*** DATA EXTRACT ***

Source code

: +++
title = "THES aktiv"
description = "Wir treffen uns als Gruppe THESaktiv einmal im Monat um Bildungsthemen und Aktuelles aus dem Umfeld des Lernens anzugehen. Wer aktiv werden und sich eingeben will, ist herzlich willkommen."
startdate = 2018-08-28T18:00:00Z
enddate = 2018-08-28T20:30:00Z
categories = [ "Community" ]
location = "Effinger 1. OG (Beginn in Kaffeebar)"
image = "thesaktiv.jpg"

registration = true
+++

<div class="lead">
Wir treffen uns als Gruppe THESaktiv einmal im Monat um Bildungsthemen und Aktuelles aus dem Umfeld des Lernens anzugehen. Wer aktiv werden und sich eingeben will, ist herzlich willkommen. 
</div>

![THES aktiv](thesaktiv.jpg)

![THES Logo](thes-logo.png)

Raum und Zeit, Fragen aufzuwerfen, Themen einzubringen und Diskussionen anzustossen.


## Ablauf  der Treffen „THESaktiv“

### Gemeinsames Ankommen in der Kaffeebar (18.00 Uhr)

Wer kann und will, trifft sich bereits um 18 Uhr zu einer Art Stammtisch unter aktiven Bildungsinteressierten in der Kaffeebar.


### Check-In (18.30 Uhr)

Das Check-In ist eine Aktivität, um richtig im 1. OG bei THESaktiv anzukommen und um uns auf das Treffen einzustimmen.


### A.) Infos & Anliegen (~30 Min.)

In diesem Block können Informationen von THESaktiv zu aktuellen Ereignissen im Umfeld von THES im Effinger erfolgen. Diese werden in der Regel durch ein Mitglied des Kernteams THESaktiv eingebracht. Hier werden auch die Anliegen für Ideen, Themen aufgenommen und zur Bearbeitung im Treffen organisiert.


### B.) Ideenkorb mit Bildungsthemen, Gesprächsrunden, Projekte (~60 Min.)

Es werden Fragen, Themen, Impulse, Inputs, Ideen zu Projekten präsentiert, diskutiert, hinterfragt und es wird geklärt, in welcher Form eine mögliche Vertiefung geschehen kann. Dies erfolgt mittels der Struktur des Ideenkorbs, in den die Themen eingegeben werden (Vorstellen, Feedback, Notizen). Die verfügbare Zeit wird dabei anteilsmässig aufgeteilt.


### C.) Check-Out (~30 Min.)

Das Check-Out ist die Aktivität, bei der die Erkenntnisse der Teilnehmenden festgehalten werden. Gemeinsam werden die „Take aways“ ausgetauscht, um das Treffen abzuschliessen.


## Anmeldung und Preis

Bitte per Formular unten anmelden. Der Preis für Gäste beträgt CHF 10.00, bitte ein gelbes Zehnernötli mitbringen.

***

▸ **TRY IT**
Which lines of the data contain the word "willkommen"? Copy each one.

▸ **WRITTEN REPLY**
description = "Wir treffen uns als Gruppe THESaktiv einmal im Monat um Bildungsthemen und Aktuelles aus dem Umfeld des Lernens anzugehen. Wer aktiv werden und sich eingeben will, ist herzlich willkommen."
Wir treffen uns als Gruppe THESaktiv einmal im Monat um Bildungsthemen und Aktuelles aus dem Umfeld des Lernens anzugehen. Wer aktiv werden und sich eingeben will, ist herzlich willkommen. 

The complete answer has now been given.